DOJ reveals 27 U.S. Attorneys offices had emails compromised in SolarWinds hack
A total of 27 U.S. Attorneys offices had one or more employees’ Microsoft 365 email accounts compromised, when Russian hackers used the SolarWinds Orion updating system to push malware to agencies, the Department of Justice revealed Friday.
DOJ believes the advanced persistent threat group, APT29 or Cozy Bear, had access to the accounts from May 7 to Dec. 27, 2020 and all sent, received and stored emails and attachments within.
The department first acknowledged the intrusion on January 6 but made its latest announcement to promote cybersecurity information sharing among agencies.

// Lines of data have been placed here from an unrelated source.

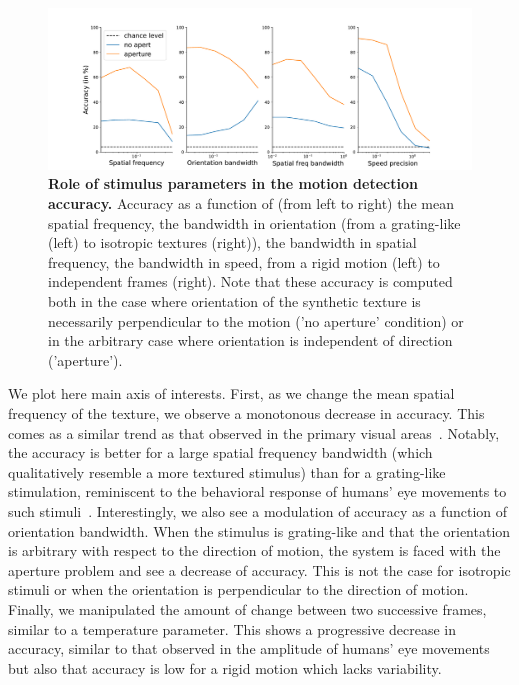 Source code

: \documentclass[default]{sn-jnl}%
\theoremstyle{thmstyleone}%
\theoremstyle{thmstyletwo}%
\theoremstyle{thmstylethree}%
\newcommand{\note}[1]{{\sethlcolor{yellow}\hl{#1}}}
\begin{document}
\begin{figure}%
    \centering
    \includegraphics[width=0.99\linewidth]{figures/motion_clouds.pdf} %
    \caption{{\bf Role of stimulus parameters in the motion detection accuracy.} Accuracy as a function of (from left to right) the mean spatial frequency, the bandwidth in orientation (from a grating-like (left) to isotropic textures (right)), the bandwidth in spatial frequency, the bandwidth in speed, from a rigid motion (left) to independent frames (right). Note that these accuracy is computed both in the case where orientation of the synthetic texture is necessarily perpendicular to the motion ('no aperture' condition) or in the arbitrary case where orientation is independent of direction ('aperture').}
    \label{fig:motion_clouds}
\end{figure}

We plot here main axis of interests. First, as we change the mean spatial frequency of the texture, we observe a monotonous decrease in accuracy. This comes as a similar trend as that observed in the primary visual areas~\citep{priebe_tuning_2006}. %
Notably, the accuracy is better for a large spatial frequency bandwidth (which qualitatively resemble a more textured stimulus) than for a grating-like stimulation, reminiscent to the behavioral response of humans' eye movements to such stimuli~\citep{simoncini_more_2012}. Interestingly, we also see a modulation of accuracy as a function of orientation bandwidth. When the stimulus is grating-like and that the orientation is arbitrary with respect to the direction of motion, the system is faced with the aperture problem and see a decrease of accuracy. This is not the case for isotropic stimuli or when the orientation is perpendicular to the direction of motion. Finally, we manipulated the amount of change between two successive frames, similar to a temperature parameter. This shows a progressive decrease in accuracy, similar to that observed in the amplitude of humans' eye movements~\citep{mansour_pour_speed_2018} but also that accuracy is low for a rigid motion which lacks variability.
%
\end{document}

“The Department of Justice understands that when victims make information public about the nature and scope of computer intrusions they suffered, others can use that information to prepare themselves for the next threat,” the update read. “To encourage transparency and strengthen homeland resilience, today we are providing additional details about the SolarWinds intrusion in December 2020.”
At least 80% of employees in New York’s Eastern, Northern, Southern and Western district offices had their accounts compromised, and all have been notified and instructed on how to identify cyberthreats, the department said.
Among the other districts compromised were two in California, the District of Columbia’s, three in Florida, one in Georgia, one in Kansas, one in Maryland, one in Montana, one in Nevada, one in New Jersey, one in North Carolina, three in Pennsylvania, three in Texas, one in Vermont, two in Virginia, and one in Washington.
Upon discovery, DOJ’s Office of the Chief Information Officer eliminated the hackers’ backdoor into its email environment and notified the Cybersecurity and Infrastructure Security Agency and Congress, but the damage persists.
“The department’s objective continues to be mitigating the operational, security and privacy risks caused by the incident,” reads the update.